Sometimes things don't go the way we expect...the way we hope. Yesterday was my fourth, first ultrasound. My other three, first ultrasounds (with Cade, Clementine, and Charleigh) went so well; I didn't expect this ultrasound to be any different. But it was.

I left without full confidence. I left without a picture. 

We don't know anything for sure, yet. We appreciate your prayers as we wait for more information. I'll keep you posted.

In the meantime, I want to share, with praise: I'm in a good place. I mean that in terms of both physical and spiritual location. I don't mean to imply that I don't want to go to bed and sleep through the waiting...or that I haven't done some of that.

But.

Sometimes, in times of trouble, we see clearly how very blessed we are.

I've spent the past 24 hours rounding up the troops. And I have them: troops. They're praying people. They include my immediate family members. When I called my mom, she was working with my brother, and--after she hung up the phone--they prayed for me, together. My brother sent a text message: "I can be there in 8hrs. i will come if u need me."

My son accompanied me to church, last night; he always does. Just now, I passed through the kitchen and noticed, on the refrigerator, the buildings and stars he sketched during prayer meeting. He wrote, at the top: "Have a good day, Mom."
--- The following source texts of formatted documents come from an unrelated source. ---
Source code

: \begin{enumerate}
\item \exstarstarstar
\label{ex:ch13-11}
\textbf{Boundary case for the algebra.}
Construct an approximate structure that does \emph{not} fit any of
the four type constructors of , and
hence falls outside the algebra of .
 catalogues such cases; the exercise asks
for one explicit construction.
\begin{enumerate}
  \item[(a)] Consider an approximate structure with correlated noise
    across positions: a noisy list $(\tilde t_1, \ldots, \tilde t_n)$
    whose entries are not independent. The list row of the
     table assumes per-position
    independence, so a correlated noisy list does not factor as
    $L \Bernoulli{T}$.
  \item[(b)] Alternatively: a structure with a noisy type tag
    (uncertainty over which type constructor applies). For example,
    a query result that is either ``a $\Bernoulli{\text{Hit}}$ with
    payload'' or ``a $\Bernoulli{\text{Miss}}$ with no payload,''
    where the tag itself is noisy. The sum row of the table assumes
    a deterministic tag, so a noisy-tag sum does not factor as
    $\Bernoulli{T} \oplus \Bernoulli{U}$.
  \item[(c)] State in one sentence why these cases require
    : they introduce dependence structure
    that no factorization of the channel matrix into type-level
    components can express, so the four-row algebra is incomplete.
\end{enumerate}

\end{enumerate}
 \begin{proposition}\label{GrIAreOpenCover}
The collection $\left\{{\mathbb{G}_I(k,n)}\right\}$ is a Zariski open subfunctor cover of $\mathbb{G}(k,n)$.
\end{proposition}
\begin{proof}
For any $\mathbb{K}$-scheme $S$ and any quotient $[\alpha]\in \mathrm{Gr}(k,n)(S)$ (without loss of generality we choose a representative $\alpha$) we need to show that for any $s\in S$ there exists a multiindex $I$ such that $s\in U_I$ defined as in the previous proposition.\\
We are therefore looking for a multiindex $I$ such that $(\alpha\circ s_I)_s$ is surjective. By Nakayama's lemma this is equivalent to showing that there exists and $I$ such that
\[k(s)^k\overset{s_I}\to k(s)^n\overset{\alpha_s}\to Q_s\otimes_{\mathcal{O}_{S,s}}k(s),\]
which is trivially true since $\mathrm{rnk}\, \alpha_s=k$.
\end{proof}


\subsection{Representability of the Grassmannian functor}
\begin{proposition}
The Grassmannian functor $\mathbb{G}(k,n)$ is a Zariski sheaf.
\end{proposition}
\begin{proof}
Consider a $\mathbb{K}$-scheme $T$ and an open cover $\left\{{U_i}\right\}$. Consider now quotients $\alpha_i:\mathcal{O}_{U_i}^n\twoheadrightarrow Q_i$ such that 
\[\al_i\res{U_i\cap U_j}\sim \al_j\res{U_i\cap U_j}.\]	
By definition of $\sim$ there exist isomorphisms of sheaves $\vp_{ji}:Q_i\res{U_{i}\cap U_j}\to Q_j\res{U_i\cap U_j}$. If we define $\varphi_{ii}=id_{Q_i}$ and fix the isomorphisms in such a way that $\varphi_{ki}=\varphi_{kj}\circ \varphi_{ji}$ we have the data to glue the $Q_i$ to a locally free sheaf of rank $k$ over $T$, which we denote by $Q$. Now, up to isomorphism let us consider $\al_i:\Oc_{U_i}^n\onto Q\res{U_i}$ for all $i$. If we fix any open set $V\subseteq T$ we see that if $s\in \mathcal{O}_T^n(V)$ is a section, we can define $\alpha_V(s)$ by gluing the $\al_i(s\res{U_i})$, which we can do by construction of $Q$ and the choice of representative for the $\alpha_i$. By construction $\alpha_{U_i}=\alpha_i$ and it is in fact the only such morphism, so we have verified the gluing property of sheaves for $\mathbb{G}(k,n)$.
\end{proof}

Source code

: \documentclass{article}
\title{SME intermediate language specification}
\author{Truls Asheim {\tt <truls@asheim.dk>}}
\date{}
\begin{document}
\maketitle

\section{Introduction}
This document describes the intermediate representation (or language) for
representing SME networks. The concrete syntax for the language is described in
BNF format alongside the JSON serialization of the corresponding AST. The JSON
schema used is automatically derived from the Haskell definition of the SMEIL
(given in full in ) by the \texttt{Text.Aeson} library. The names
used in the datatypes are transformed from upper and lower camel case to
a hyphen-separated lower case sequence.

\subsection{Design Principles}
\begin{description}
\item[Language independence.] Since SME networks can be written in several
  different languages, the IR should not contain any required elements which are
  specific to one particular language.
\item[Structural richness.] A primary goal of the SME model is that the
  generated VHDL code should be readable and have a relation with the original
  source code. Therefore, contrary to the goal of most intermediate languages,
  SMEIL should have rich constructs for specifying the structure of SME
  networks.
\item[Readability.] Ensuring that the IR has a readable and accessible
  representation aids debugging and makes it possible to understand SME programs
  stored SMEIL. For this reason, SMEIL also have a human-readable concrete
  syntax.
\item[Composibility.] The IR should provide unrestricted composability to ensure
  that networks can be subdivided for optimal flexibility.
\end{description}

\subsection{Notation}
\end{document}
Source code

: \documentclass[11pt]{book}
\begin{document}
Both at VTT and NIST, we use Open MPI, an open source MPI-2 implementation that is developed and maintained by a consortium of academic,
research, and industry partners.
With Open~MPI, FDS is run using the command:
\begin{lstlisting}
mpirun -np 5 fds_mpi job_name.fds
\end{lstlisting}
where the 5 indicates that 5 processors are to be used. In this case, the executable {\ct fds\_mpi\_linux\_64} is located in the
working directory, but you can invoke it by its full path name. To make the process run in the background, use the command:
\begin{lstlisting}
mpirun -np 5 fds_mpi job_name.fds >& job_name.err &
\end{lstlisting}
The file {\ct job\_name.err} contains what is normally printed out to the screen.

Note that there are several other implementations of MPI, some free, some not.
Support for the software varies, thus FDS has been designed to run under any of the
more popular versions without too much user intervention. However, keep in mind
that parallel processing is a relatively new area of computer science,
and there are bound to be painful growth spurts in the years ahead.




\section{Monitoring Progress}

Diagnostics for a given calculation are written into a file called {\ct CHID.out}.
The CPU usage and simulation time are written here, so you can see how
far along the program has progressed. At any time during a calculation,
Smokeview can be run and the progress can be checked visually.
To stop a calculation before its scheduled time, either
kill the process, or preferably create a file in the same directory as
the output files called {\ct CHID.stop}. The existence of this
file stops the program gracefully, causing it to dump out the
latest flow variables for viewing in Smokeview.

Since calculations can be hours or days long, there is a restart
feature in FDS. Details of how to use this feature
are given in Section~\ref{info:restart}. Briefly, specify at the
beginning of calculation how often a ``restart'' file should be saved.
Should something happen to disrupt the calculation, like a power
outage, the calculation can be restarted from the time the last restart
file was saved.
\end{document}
My husband and I went to bed, last night, and he held me in his arms and prayed, aloud, into my hair.

And all my friends are standing by. Becky prayed with me over the phone. Rachel and Erin called the house, today, to check on me: Erin from a sunny vacation spot. I could go on and on about my people.

But above and beyond and behind all of it...them...is the great eye of the Lord, and it rests on me as surely as the orange-yellow moon hangs untethered in the night sky, above our log cabin.

For the past three weeks, I've prepared and taught Sunday school lessons on "joy." This past Sunday, we focused (in part) on the joy we should feel in knowing: Jesus was born into this terrible place of sin, and suffering, and death to save us. "Behold," the angel of the Lord says to the shepherds, "I bring you good tidings of great joy, which shall be to all people. For unto you is born this day in the city of David a Saviour, which is Christ the Lord" (Luke 2:10-11, KJV).

My class and I looked, too, at the experience of the wise men, who followed a moving star to Bethlehem. When it came to rest above Jesus's exact location, the wise men "rejoiced with exceeding great joy" (Matthew 2:10, KJV)...before they saw Jesus...before they met Him! They had been waiting, traveling! so long to meet the Object of their desire and affection, and they rejoiced in knowing the time was near.

And you know what? The Savior has always been available to me. I've known where to find Him since I was a child. Regardless of situation or season, I can rejoice: I know exactly where He is.